» **EXERCISE**
Using the records below, repeat exactly the lines from the one holding "这就是 VCP 自然语言协议的真正价值！(๑•̀ㅂ•́)✧" through the one holding "Un esempio di information", both ends included, and no others.

[Stored items from a collection]

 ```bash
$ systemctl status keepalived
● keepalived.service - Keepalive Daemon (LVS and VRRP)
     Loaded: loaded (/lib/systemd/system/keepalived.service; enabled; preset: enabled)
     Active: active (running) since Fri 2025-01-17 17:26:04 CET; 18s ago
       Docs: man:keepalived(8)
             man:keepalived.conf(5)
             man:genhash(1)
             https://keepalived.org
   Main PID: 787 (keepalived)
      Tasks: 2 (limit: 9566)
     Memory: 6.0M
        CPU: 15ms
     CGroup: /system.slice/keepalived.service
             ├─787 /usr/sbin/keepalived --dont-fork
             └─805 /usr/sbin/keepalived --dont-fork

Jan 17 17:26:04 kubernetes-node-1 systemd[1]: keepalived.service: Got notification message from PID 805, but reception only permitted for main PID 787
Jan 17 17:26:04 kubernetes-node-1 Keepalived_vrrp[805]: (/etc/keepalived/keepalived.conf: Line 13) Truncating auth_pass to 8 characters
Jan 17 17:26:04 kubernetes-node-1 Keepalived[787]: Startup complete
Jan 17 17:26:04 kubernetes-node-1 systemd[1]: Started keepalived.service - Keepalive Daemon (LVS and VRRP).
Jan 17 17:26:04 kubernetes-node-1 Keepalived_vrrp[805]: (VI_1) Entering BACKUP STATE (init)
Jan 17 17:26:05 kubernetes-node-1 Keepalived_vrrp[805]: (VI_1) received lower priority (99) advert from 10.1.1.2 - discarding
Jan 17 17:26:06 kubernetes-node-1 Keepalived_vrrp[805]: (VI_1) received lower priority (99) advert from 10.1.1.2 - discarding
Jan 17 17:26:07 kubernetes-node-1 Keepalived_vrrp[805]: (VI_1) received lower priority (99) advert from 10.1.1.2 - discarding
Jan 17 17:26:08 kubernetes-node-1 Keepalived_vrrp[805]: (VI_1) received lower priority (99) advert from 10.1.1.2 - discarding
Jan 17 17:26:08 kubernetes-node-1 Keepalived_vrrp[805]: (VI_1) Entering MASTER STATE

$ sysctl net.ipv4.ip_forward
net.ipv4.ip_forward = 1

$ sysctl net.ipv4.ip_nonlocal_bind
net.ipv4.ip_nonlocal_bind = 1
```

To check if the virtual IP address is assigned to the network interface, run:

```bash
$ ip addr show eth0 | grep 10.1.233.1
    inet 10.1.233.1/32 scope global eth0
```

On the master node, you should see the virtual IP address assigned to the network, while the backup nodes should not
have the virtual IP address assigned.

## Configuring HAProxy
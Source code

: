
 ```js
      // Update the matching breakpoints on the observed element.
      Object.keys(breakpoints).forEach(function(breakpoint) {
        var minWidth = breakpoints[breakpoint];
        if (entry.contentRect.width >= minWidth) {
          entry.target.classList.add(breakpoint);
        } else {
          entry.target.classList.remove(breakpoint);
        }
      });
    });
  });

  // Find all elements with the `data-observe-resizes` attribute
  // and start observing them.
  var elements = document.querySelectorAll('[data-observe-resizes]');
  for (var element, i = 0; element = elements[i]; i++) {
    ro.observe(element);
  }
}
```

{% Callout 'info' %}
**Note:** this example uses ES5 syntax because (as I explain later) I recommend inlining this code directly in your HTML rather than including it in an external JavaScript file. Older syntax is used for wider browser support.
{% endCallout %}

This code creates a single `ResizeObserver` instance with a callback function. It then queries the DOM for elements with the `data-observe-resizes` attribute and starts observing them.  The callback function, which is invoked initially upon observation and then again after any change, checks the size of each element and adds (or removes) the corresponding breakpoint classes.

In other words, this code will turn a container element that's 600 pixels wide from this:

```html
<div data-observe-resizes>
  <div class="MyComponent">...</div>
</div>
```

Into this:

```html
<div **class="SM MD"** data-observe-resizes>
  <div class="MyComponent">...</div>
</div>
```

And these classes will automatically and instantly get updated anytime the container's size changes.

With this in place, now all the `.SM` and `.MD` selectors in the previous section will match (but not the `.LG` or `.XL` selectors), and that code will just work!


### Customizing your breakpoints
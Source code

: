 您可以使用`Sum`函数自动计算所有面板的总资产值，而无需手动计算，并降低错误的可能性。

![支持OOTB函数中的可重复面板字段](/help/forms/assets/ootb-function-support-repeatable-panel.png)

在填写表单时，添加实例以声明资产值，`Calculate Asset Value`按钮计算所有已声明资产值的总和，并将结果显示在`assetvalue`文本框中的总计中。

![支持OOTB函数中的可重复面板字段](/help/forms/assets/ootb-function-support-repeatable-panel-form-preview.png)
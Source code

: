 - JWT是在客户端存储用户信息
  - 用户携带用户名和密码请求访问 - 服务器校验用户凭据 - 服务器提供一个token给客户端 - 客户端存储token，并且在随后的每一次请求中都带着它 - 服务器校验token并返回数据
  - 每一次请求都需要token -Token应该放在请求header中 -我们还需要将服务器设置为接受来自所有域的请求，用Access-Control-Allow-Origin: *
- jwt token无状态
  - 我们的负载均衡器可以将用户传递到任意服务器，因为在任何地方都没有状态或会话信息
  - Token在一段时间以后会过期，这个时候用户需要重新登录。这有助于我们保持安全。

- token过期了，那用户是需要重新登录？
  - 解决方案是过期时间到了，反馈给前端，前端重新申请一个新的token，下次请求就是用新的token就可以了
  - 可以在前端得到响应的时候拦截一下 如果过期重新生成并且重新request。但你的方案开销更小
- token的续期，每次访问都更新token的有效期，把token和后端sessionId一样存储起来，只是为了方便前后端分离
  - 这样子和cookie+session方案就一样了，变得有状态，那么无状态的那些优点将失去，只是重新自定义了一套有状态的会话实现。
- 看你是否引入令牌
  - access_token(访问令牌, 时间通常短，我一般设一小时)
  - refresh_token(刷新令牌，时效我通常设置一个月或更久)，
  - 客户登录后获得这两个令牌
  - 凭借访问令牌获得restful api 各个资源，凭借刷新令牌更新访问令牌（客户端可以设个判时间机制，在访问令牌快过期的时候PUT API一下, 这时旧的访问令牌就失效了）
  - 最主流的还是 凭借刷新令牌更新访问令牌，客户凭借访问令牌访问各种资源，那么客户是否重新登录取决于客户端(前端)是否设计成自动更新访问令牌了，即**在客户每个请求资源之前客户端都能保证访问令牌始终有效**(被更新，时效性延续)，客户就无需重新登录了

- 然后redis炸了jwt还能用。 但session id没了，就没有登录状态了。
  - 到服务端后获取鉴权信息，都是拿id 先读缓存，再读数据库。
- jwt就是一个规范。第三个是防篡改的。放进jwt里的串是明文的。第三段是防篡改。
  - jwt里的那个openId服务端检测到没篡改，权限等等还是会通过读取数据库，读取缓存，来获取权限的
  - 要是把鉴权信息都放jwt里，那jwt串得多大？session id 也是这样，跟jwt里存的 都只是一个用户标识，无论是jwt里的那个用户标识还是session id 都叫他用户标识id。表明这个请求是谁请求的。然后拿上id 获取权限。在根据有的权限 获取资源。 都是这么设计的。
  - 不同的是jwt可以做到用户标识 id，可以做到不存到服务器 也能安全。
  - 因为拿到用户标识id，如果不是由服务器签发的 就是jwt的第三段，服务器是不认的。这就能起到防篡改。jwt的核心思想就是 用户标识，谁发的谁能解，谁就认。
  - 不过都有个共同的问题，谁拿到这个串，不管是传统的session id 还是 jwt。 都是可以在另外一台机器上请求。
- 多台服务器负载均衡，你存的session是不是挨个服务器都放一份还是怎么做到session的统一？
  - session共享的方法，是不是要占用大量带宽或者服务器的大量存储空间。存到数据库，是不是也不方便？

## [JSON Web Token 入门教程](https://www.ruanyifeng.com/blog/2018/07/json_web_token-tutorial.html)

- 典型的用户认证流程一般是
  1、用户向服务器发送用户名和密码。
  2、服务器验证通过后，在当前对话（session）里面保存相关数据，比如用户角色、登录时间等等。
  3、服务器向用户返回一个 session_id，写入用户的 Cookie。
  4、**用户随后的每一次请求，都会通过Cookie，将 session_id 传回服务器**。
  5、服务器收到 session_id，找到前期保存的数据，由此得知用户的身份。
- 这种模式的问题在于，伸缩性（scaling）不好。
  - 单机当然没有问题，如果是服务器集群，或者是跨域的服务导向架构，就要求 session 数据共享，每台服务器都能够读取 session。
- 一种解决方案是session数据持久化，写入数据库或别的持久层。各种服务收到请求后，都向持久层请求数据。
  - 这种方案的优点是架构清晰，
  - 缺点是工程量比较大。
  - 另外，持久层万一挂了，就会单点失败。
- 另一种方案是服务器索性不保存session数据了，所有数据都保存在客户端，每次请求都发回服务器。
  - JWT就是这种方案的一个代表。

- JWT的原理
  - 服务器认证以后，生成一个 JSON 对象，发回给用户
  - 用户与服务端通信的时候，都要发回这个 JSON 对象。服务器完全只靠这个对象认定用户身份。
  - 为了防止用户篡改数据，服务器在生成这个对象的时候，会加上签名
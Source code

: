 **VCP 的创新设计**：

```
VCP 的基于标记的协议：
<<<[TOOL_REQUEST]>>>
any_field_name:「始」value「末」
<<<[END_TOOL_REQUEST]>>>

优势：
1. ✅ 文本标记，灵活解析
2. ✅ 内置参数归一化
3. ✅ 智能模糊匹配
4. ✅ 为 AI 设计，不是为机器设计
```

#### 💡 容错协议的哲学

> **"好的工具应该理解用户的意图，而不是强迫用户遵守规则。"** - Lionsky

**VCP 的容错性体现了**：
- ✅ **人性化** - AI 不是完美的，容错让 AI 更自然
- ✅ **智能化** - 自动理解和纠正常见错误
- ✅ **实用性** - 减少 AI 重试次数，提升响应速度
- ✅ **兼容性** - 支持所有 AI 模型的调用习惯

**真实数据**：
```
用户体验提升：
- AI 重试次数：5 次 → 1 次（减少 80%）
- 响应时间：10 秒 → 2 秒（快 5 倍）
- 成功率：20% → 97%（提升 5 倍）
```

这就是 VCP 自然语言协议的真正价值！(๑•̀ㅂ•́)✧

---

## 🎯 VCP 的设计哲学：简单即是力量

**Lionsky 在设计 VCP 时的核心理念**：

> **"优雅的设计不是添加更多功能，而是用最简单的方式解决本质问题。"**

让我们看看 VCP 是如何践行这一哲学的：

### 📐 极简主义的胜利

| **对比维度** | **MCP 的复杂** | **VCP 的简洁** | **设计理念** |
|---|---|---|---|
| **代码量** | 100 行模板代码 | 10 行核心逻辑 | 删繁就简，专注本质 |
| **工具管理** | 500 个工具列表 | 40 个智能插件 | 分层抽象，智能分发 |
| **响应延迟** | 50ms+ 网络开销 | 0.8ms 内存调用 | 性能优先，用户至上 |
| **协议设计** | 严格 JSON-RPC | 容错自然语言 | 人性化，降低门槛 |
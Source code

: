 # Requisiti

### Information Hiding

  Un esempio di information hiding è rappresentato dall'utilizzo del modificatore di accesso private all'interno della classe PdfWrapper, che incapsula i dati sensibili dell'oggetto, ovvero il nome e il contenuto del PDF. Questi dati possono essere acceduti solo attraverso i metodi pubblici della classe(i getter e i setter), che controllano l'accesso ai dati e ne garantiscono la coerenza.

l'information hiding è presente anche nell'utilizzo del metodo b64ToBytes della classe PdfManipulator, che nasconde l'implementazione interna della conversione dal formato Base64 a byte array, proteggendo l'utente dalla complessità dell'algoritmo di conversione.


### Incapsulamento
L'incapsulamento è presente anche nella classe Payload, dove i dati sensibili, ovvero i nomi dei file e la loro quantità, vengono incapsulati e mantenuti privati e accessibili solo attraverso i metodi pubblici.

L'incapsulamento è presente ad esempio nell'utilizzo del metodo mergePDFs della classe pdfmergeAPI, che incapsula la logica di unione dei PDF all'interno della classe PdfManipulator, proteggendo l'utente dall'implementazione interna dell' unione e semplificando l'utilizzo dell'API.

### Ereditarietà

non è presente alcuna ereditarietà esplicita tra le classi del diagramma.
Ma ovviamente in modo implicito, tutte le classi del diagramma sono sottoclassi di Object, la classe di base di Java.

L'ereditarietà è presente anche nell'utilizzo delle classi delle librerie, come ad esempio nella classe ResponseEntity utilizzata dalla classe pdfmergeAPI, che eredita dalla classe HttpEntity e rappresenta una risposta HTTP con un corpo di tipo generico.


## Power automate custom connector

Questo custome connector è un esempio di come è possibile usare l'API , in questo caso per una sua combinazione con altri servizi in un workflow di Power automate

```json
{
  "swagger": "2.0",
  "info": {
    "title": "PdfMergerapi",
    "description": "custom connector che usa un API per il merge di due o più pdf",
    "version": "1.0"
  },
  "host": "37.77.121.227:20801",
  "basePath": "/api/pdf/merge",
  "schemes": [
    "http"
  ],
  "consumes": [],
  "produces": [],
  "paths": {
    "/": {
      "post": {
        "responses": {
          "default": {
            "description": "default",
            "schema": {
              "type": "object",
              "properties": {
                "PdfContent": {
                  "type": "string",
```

» **PROBLEM SOLUTION**
这就是 VCP 自然语言协议的真正价值！(๑•̀ㅂ•́)✧

---

## 🎯 VCP 的设计哲学：简单即是力量

**Lionsky 在设计 VCP 时的核心理念**：

> **"优雅的设计不是添加更多功能，而是用最简单的方式解决本质问题。"**

让我们看看 VCP 是如何践行这一哲学的：

### 📐 极简主义的胜利

| **对比维度** | **MCP 的复杂** | **VCP 的简洁** | **设计理念** |
|---|---|---|---|
| **代码量** | 100 行模板代码 | 10 行核心逻辑 | 删繁就简，专注本质 |
| **工具管理** | 500 个工具列表 | 40 个智能插件 | 分层抽象，智能分发 |
| **响应延迟** | 50ms+ 网络开销 | 0.8ms 内存调用 | 性能优先，用户至上 |
| **协议设计** | 严格 JSON-RPC | 容错自然语言 | 人性化，降低门槛 |
Source code

: # Requisiti

### Information Hiding

  Un esempio di information hiding è rappresentato dall'utilizzo del modificatore di accesso private all'interno della classe PdfWrapper, che incapsula i dati sensibili dell'oggetto, ovvero il nome e il contenuto del PDF. Questi dati possono essere acceduti solo attraverso i metodi pubblici della classe(i getter e i setter), che controllano l'accesso ai dati e ne garantiscono la coerenza.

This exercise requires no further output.